In conclusion, these observations illustrate three meta points that are worth considering: (1) The IQ challenges of our time, both in terms of problem description and the solution space, require a more integrated interdisciplinary approach, with a particular need to bridge computer science and the humanities. (2) Any approach to information quality will have to take into account both the deeply human dimension of the phenomenon as well as the increasingly important role of technological systems and applications, particularly when entering the age of AI. (3) Addressing IQ challenges will likely require a multi-layered, multi-level governance approach that blends different instruments and coordinates cooperation among various actors, with law serving as the fundamental safeguard of human autonomy and flourishing.

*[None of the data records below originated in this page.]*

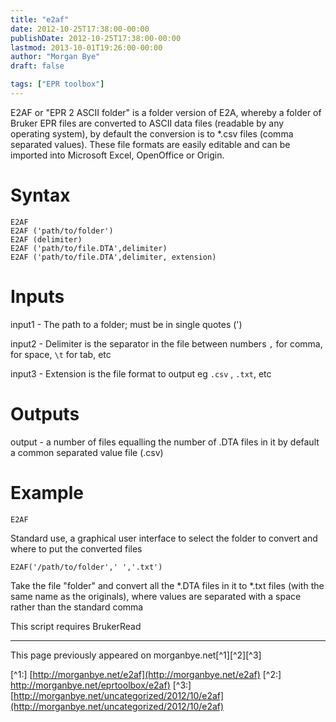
 ```yaml
---
title: "e2af"
date: 2012-10-25T17:38:00-00:00
publishDate: 2012-10-25T17:38:00-00:00
lastmod: 2013-10-01T19:26:00-00:00
author: "Morgan Bye"
draft: false

tags: ["EPR toolbox"]
---
```



E2AF or "EPR 2 ASCII folder" is a folder version of E2A, whereby a folder of Bruker EPR files are converted to ASCII data files (readable by any operating system), by default the conversion is to *.csv files (comma separated values). These file formats are easily editable and can be imported into Microsoft Excel, OpenOffice or Origin.

# Syntax
```
E2AF
E2AF ('path/to/folder')
E2AF (delimiter)
E2AF ('path/to/file.DTA',delimiter)
E2AF ('path/to/file.DTA',delimiter, extension)
```

# Inputs

input1 - The path to a folder; must be in single quotes (')

input2 - Delimiter is the separator in the file between numbers `,` for comma, ` ` for space, `\t` for tab, etc

input3 - Extension is the file format to output eg `.csv` , `.txt`, etc

# Outputs
output - a number of files equalling the number of .DTA files in it by default a common separated value file (.csv)

# Example
```
E2AF
```
Standard use, a graphical user interface to select the folder to convert and where to put the converted files

```
E2AF('/path/to/folder',' ','.txt')
```
Take the file "folder" and convert all the *.DTA files in it to *.txt files (with the same name as the originals), where values are separated with a space rather than the standard comma

This script requires BrukerRead


----
This page previously appeared on morganbye.net[^1][^2][^3]

[^1:] [http://morganbye.net/e2af](http://morganbye.net/e2af)
[^2:] [http://morganbye.net/eprtoolbox/e2af)](http://morganbye.net/eprtoolbox/e2af)
[^3:] [http://morganbye.net/uncategorized/2012/10/e2af](http://morganbye.net/uncategorized/2012/10/e2af)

(*) My first law review article on the topic of information quality was published in 2000 in the Zeitschrift für Schweizerisches Recht “On the Possibility of Regulating Media- and Information Quality by Law.” In 2002, I wrote a book chapter (Festschrift Druey, in German) with the title “Variations on ‘Information Quality.’” One year later, I published the working paper “Information Quality and the Law, or, How to Catch a Difficult Horse.” In 2004, I edited a book in English entitled “Information Quality Regulation: Foundations, Perspectives, and Applications” with international contributors from the field of information law. In the same year, I served as co-editor of a special volume of the Studies in Communication Sciences on Information Quality (introduction in English available here). In 2012, I co-authored the report “Youth and Digital Media: From Credibility to Information Quality.” One chapter of Born Digital (2010 and 2016, with John Palfrey) also addresses information quality issues.